Banks must comply with Islamic banking principles

Gulf African Bank. It is one of the three Islamic banks in the country. Photo/FREDRICK ONYANGO

A number of Kenyan banks recently introduced sharia friendly financial products, which target the Muslim population in the country.

Few know that in Kenya - unlike other markets - sharia banking focuses on profit sharing with a customer, so if a loss should arise the customer bears all costs.

This is Haraam, or forbidden, according to the sharia principles guiding financial transactions, because a bank must share portion of a loss for it to comply with the sharia guideline.

In addition, in the Kenyan market, where commercial banks are highly regulated by the Central Bank of Kenya, additional financial services that sharia banks can offer are not approved by the regulator.

Islamic banking refers to a system of banking or financial services that is consistent with the principles of the sharia which prohibits payment or acceptance of interest (riba) on loans, bills, bonds and bank deposits or on any other transaction between a borrower and a lender.

Investing in businesses that provide interest earnings is considered to be Haraam, or forbidden in the sharia context.

However businesses that provide return on investment such as provision of services, manufacturing, livestock trading, farming, professional services, foreign exchange, information technology are considered to be clean businesses by the sharia as long as the seed capital was obtained from Halal sources, which are not associated with bank borrowings and the business activities are free from haraam activities.

Sharia banking has the same purpose as conventional banking except that it operates in accordance with the rules of the sharia known as Fiqh-almuamalat (the Islamic rules on transactions).

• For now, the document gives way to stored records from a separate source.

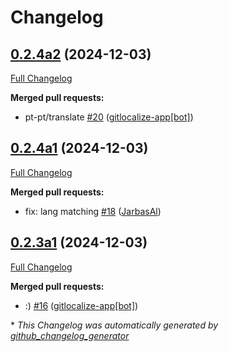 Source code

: # Changelog

## [0.2.4a2](https://github.com/OpenVoiceOS/ovos-solver-YesNo-plugin/tree/0.2.4a2) (2024-12-03)

[Full Changelog](https://github.com/OpenVoiceOS/ovos-solver-YesNo-plugin/compare/0.2.4a1...0.2.4a2)

**Merged pull requests:**

- pt-pt/translate [\#20](https://github.com/OpenVoiceOS/ovos-solver-YesNo-plugin/pull/20) ([gitlocalize-app[bot]](https://github.com/apps/gitlocalize-app))

## [0.2.4a1](https://github.com/OpenVoiceOS/ovos-solver-YesNo-plugin/tree/0.2.4a1) (2024-12-03)

[Full Changelog](https://github.com/OpenVoiceOS/ovos-solver-YesNo-plugin/compare/0.2.3a1...0.2.4a1)

**Merged pull requests:**

- fix: lang matching [\#18](https://github.com/OpenVoiceOS/ovos-solver-YesNo-plugin/pull/18) ([JarbasAl](https://github.com/JarbasAl))

## [0.2.3a1](https://github.com/OpenVoiceOS/ovos-solver-YesNo-plugin/tree/0.2.3a1) (2024-12-03)

[Full Changelog](https://github.com/OpenVoiceOS/ovos-solver-YesNo-plugin/compare/0.2.2...0.2.3a1)

**Merged pull requests:**

- :\) [\#16](https://github.com/OpenVoiceOS/ovos-solver-YesNo-plugin/pull/16) ([gitlocalize-app[bot]](https://github.com/apps/gitlocalize-app))



\* *This Changelog was automatically generated by [github_changelog_generator](https://github.com/github-changelog-generator/github-changelog-generator)*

The basic principle of sharia banking is the sharing of profit/ loss and prohibition of riba.

In a sharia compliant mortgage transaction, instead of loaning the buyer to purchase the property, the bank purchases the property from the seller and resell it to the buyer at a profit while allowing the buyer to pay the bank in installments.

In addition, the banks profit cannot be made explicit and therefore there are no additional penalties for a late payment.

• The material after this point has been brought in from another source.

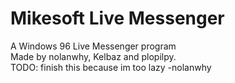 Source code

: # Mikesoft Live Messenger
A Windows 96 Live Messenger program<br>
Made by nolanwhy, Kelbaz and plopilpy.<br>
TODO: finish this because im too lazy -nolanwhy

Unlike sharia banking in Kenya, in more advanced markets like the Middle East, the customer and the bank share profit and loss based on predetermined ratio agreed at the time of the agreement.

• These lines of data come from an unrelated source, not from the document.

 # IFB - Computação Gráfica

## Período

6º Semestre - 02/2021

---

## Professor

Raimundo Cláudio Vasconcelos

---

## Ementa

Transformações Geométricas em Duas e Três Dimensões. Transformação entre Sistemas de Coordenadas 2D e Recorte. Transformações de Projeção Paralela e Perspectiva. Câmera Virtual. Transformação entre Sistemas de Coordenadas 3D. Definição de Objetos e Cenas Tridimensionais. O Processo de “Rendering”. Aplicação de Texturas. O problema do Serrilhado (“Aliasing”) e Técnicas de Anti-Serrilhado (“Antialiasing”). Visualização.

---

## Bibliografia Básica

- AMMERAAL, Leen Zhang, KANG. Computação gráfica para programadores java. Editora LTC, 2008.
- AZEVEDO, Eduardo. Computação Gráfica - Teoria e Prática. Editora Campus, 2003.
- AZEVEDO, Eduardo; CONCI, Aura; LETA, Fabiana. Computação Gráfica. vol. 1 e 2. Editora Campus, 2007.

Banks conduct a thorough credit analysis of the customer and the viability of the intended use of an asset to minimise volatility of earnings the investor might get.

Interest on loans is strictly prohibited by the sharia. Should a loss arise on the normal trading, bank must share the losses and prevent hidden charges on the customer accounts something sharia banking in Kenya has not yet realised.

One hopes that commercial banks in Kenya that offer sharia banking will soon comply with the principles of islamic banking.

Mr Bulle is the Senior Associate (Audit) at Deloitte & Touche Kenya.